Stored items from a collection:
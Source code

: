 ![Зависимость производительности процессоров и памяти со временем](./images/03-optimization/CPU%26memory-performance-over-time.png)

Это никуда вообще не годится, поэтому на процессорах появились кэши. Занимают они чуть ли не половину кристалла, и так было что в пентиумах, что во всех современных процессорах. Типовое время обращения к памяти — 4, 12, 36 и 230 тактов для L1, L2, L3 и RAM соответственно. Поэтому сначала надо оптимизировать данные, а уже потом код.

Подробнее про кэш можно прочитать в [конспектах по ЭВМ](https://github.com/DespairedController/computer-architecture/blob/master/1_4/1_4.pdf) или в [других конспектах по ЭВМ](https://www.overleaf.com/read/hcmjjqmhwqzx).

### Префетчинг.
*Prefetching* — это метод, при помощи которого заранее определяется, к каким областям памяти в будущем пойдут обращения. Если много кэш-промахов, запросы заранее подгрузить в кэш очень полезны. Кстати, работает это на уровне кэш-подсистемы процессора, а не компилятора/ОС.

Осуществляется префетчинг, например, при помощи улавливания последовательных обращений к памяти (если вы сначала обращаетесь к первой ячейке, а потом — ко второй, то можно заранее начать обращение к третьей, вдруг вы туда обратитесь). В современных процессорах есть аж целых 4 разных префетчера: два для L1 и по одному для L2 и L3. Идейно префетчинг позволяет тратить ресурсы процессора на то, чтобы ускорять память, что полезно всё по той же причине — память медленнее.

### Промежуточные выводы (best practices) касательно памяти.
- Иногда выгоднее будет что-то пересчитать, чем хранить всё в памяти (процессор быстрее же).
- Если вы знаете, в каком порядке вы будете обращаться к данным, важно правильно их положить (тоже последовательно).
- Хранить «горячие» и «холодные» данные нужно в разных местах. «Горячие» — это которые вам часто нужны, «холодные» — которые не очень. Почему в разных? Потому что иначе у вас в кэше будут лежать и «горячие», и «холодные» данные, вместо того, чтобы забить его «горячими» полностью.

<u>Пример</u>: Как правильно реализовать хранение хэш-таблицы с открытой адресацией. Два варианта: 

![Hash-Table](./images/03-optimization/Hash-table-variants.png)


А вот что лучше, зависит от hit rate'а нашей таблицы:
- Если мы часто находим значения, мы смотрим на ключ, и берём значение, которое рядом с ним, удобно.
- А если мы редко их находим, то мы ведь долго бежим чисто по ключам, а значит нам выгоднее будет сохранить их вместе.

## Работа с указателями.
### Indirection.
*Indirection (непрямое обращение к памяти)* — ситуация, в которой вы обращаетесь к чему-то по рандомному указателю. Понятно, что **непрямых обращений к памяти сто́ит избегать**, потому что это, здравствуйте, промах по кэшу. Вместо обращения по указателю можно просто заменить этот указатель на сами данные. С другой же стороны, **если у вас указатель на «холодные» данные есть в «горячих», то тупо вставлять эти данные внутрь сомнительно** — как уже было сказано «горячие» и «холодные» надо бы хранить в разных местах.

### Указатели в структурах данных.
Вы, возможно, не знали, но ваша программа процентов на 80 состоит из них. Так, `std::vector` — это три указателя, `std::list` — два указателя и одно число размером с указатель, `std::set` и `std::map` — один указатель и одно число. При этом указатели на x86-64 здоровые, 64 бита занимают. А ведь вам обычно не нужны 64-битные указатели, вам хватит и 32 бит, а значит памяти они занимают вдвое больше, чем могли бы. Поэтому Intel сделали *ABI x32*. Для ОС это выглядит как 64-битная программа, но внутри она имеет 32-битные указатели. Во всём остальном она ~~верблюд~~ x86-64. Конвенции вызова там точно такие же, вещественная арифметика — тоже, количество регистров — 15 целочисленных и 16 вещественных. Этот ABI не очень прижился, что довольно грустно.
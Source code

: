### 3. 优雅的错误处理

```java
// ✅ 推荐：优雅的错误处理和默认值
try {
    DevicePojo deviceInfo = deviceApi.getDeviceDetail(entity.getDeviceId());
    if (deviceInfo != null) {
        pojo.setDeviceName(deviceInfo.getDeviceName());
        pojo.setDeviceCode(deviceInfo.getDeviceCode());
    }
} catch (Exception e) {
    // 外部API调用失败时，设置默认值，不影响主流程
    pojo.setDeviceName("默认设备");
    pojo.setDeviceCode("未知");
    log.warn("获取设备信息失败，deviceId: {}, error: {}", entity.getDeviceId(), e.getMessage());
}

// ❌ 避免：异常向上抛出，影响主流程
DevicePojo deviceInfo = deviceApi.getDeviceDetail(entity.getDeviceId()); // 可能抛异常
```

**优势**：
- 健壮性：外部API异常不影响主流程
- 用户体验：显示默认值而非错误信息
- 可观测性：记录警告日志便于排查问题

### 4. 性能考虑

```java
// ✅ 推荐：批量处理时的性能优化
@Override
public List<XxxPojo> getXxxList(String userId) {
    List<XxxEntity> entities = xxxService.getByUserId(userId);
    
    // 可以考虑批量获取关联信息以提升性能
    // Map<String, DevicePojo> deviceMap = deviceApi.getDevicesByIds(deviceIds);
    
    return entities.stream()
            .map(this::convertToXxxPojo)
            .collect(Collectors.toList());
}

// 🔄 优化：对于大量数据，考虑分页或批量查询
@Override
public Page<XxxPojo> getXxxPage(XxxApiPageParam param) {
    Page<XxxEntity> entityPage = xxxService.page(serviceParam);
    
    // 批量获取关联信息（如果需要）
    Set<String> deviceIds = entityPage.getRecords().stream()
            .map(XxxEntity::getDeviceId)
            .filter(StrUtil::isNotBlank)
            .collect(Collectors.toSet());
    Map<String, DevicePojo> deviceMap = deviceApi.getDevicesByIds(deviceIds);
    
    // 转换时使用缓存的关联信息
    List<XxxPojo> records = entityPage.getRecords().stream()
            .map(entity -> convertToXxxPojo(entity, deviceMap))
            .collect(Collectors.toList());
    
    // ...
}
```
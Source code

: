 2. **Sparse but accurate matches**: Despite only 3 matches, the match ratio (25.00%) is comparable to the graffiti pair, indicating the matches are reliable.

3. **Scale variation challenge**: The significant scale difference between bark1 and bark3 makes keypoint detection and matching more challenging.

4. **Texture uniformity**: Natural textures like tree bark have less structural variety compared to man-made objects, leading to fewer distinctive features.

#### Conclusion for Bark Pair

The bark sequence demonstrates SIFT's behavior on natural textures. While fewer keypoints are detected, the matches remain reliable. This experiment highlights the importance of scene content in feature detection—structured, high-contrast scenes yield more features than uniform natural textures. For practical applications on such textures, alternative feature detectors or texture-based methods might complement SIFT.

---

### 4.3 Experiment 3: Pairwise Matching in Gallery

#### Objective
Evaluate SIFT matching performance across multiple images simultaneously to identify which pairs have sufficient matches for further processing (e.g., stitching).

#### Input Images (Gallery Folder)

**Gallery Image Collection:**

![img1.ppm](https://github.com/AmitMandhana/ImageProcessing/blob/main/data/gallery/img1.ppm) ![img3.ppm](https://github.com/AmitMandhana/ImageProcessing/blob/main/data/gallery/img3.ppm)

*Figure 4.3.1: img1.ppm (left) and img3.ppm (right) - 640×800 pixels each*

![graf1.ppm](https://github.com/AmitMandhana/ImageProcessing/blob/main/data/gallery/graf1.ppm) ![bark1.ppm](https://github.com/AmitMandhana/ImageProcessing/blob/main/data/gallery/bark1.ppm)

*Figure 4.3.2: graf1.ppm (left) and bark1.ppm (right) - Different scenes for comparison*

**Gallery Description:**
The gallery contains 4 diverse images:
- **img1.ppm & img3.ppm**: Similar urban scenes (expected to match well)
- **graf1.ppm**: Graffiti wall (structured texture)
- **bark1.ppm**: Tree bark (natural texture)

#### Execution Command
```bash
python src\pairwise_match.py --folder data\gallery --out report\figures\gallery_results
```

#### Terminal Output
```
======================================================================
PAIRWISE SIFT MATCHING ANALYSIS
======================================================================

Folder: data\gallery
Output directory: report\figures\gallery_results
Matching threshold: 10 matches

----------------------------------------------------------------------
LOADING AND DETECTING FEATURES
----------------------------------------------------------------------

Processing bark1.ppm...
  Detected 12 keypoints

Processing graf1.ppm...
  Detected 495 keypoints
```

REQUIREMENT - If a line above holds "deviceInfo", count it; say how many such lines there are and nothing else.

ANSWER BELOW - 5